- EXERCISE DETAILS
Below are the records; repeat them in full, exactly.

(Records from a data collection)
----------------

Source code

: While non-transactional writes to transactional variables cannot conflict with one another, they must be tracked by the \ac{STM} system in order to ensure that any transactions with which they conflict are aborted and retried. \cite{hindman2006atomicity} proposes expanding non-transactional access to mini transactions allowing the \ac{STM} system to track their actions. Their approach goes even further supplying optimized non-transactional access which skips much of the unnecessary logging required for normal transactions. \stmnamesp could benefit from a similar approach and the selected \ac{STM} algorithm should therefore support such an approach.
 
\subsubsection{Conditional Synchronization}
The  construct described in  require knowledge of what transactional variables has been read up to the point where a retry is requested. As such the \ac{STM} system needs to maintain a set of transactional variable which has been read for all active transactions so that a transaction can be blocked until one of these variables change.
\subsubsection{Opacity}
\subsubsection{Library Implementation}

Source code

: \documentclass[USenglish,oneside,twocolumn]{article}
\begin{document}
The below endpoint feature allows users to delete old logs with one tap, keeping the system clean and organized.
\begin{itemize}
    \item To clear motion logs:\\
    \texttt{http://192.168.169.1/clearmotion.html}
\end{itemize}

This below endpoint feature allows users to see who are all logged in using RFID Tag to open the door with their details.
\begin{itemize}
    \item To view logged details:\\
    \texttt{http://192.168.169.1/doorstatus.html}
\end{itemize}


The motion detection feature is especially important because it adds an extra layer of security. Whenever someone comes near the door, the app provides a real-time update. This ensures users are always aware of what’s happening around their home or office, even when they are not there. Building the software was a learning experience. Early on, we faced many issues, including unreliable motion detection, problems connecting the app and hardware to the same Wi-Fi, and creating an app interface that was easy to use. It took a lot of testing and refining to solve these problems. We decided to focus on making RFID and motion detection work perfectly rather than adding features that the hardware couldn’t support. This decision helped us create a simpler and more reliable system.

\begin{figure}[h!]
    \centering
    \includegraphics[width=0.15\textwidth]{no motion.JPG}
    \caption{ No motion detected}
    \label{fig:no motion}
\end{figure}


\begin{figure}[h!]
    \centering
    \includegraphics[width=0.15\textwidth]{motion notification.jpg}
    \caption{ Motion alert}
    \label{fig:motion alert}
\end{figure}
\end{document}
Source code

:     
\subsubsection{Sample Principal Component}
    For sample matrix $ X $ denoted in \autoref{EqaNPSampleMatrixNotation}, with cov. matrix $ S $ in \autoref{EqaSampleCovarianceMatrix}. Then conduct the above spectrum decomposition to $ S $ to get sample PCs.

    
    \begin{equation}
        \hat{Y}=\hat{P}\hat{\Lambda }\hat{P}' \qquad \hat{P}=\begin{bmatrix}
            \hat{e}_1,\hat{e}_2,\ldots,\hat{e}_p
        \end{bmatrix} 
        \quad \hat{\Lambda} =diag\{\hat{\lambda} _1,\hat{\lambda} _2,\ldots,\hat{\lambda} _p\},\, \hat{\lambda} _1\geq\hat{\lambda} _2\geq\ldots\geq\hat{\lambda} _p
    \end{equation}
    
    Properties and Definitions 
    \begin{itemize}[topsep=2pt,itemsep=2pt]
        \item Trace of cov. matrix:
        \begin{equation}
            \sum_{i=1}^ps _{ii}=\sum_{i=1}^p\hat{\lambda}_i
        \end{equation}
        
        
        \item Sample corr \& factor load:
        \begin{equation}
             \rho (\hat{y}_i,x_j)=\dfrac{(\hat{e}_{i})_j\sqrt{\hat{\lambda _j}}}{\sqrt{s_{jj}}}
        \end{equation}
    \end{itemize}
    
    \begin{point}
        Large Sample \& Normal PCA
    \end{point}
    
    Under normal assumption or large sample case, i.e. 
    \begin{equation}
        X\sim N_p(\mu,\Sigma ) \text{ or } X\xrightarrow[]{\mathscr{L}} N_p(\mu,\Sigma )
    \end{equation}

----------------

- EXERCISE RESPONSE
Source code

: While non-transactional writes to transactional variables cannot conflict with one another, they must be tracked by the \ac{STM} system in order to ensure that any transactions with which they conflict are aborted and retried. \cite{hindman2006atomicity} proposes expanding non-transactional access to mini transactions allowing the \ac{STM} system to track their actions. Their approach goes even further supplying optimized non-transactional access which skips much of the unnecessary logging required for normal transactions. \stmnamesp could benefit from a similar approach and the selected \ac{STM} algorithm should therefore support such an approach.
 
\subsubsection{Conditional Synchronization}
The  construct described in  require knowledge of what transactional variables has been read up to the point where a retry is requested. As such the \ac{STM} system needs to maintain a set of transactional variable which has been read for all active transactions so that a transaction can be blocked until one of these variables change.
\subsubsection{Opacity}
\subsubsection{Library Implementation}

Source code

: \documentclass[USenglish,oneside,twocolumn]{article}
\begin{document}
The below endpoint feature allows users to delete old logs with one tap, keeping the system clean and organized.
\begin{itemize}
    \item To clear motion logs:\\
    \texttt{http://192.168.169.1/clearmotion.html}
\end{itemize}

This below endpoint feature allows users to see who are all logged in using RFID Tag to open the door with their details.
\begin{itemize}
    \item To view logged details:\\
    \texttt{http://192.168.169.1/doorstatus.html}
\end{itemize}


The motion detection feature is especially important because it adds an extra layer of security. Whenever someone comes near the door, the app provides a real-time update. This ensures users are always aware of what’s happening around their home or office, even when they are not there. Building the software was a learning experience. Early on, we faced many issues, including unreliable motion detection, problems connecting the app and hardware to the same Wi-Fi, and creating an app interface that was easy to use. It took a lot of testing and refining to solve these problems. We decided to focus on making RFID and motion detection work perfectly rather than adding features that the hardware couldn’t support. This decision helped us create a simpler and more reliable system.

\begin{figure}[h!]
    \centering
    \includegraphics[width=0.15\textwidth]{no motion.JPG}
    \caption{ No motion detected}
    \label{fig:no motion}
\end{figure}


\begin{figure}[h!]
    \centering
    \includegraphics[width=0.15\textwidth]{motion notification.jpg}
    \caption{ Motion alert}
    \label{fig:motion alert}
\end{figure}
\end{document}
Source code

:     
\subsubsection{Sample Principal Component}
    For sample matrix $ X $ denoted in \autoref{EqaNPSampleMatrixNotation}, with cov. matrix $ S $ in \autoref{EqaSampleCovarianceMatrix}. Then conduct the above spectrum decomposition to $ S $ to get sample PCs.

    
    \begin{equation}
        \hat{Y}=\hat{P}\hat{\Lambda }\hat{P}' \qquad \hat{P}=\begin{bmatrix}
            \hat{e}_1,\hat{e}_2,\ldots,\hat{e}_p
        \end{bmatrix} 
        \quad \hat{\Lambda} =diag\{\hat{\lambda} _1,\hat{\lambda} _2,\ldots,\hat{\lambda} _p\},\, \hat{\lambda} _1\geq\hat{\lambda} _2\geq\ldots\geq\hat{\lambda} _p
    \end{equation}
    
    Properties and Definitions 
    \begin{itemize}[topsep=2pt,itemsep=2pt]
        \item Trace of cov. matrix:
        \begin{equation}
            \sum_{i=1}^ps _{ii}=\sum_{i=1}^p\hat{\lambda}_i
        \end{equation}
        
        
        \item Sample corr \& factor load:
        \begin{equation}
             \rho (\hat{y}_i,x_j)=\dfrac{(\hat{e}_{i})_j\sqrt{\hat{\lambda _j}}}{\sqrt{s_{jj}}}
        \end{equation}
    \end{itemize}
    
    \begin{point}
        Large Sample \& Normal PCA
    \end{point}
    
    Under normal assumption or large sample case, i.e. 
    \begin{equation}
        X\sim N_p(\mu,\Sigma ) \text{ or } X\xrightarrow[]{\mathscr{L}} N_p(\mu,\Sigma )
    \end{equation}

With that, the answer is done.